I wonder if the role of matriarch or patriarch in a family ever shifts from one person to another gradually, like a sky changing its expression. My guess is no. New matriarchy and patriarchy are often accompanied by dramatic change: a family member’s passing or otherwise not being able or willing to fulfill the role.

I have come to realize that I am the matriarch of my family at 43 years old. I am the eldest, competent female of my bloodline. I’ve written about this before, but can see that on some level I was still leaving a space for another matriarch – my mother – to fill the role. I had only one foot in. I balanced on the fulcrum. Part of me was waiting for someone else to swoop in and take the reins to guide me. Someone to be my shining light and show me the way. I kept my mother’s things packed as she had left them, although she recently said she no longer wanted them.
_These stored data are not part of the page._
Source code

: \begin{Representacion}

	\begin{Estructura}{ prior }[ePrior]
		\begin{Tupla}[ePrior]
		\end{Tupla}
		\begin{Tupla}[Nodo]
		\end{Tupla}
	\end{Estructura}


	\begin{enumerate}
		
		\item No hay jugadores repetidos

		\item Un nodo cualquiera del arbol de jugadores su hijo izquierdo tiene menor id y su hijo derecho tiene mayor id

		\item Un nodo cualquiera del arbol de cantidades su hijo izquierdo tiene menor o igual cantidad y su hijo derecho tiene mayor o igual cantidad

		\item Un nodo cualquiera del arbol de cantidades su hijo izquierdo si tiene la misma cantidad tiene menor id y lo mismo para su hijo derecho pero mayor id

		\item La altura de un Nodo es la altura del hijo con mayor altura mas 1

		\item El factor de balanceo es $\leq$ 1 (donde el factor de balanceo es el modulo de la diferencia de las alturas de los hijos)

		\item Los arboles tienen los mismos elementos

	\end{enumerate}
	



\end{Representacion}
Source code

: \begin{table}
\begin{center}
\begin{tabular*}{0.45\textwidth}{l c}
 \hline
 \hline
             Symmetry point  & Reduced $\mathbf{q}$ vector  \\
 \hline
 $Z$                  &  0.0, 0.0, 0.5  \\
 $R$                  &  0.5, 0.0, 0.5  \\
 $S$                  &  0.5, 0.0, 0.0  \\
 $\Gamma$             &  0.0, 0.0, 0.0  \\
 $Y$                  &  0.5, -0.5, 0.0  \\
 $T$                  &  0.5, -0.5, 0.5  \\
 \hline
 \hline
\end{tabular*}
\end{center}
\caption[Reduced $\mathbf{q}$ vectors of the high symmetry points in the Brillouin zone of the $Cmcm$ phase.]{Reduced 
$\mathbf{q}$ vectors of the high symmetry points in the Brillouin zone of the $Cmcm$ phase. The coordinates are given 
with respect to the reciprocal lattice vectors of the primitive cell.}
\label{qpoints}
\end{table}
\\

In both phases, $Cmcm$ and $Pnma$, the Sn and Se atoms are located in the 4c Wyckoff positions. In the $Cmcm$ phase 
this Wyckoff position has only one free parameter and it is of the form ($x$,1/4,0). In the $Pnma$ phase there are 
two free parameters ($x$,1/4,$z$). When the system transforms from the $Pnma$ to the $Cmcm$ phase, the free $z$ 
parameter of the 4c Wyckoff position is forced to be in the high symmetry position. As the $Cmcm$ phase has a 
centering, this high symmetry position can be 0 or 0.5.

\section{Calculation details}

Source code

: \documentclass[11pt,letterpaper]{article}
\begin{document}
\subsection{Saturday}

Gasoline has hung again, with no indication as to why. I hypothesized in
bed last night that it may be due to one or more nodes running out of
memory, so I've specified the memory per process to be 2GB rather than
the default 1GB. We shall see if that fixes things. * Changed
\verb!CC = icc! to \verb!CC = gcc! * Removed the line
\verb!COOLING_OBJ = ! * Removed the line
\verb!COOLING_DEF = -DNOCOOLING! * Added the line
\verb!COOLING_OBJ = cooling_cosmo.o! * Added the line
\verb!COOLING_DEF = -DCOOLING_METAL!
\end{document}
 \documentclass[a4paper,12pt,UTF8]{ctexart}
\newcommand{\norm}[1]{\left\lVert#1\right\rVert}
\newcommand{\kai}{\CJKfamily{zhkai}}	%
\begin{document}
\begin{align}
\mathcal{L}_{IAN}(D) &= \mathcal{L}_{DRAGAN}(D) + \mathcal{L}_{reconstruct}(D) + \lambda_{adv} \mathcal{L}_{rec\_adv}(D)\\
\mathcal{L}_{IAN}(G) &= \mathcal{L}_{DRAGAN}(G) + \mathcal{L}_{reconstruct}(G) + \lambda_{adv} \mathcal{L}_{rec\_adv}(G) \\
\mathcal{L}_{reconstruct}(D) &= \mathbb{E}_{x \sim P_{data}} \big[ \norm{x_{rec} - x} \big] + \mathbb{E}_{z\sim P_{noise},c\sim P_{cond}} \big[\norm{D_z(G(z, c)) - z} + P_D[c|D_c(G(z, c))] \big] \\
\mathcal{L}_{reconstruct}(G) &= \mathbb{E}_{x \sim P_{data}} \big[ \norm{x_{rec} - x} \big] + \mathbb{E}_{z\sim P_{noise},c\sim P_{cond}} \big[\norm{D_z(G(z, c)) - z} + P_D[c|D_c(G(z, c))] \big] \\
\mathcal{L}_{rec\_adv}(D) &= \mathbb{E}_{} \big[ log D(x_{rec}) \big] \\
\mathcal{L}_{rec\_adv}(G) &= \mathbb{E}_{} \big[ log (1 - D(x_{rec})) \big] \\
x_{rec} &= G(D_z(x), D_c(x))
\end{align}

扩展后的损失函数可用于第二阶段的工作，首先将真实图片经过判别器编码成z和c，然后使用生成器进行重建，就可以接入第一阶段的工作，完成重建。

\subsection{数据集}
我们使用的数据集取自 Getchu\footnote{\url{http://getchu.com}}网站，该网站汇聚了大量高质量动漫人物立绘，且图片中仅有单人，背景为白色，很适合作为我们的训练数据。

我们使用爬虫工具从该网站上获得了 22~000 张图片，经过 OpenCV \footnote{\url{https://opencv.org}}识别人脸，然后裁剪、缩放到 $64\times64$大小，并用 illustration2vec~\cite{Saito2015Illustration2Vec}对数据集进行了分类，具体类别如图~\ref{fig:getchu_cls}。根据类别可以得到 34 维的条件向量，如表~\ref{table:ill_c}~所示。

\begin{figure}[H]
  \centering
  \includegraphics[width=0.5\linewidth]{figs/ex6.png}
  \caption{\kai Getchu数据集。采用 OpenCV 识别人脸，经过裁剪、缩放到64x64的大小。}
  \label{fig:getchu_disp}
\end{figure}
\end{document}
It really is up to me to tame the wild horses.

Long-time readers know that my mother is mentally ill and unable to care for herself. She’s not the figurehead of the family nor will she ever be. The longer I cling – even subconsciously – to that idea, the longer until I embody the role. The acceptance of a reality can be slow and difficult, but denial is a heavy load to bear.

So I borrowed confidence from another fine matriarch:

African Bush elephant (source: Wikipedia)
African Bush elephant (source: Wikipedia)

Today I unpacked and organized. I set family heirlooms aside for care. I separated family history from the things I will eventually discard. I discarded some of it. I clarified my life. I am the new family historian. I am the figurehead. It doesn’t matter that I feel under-qualified to be the penultimate maternal touchstone. My crown is unsteady but it is mine. Look at me. This is what you get.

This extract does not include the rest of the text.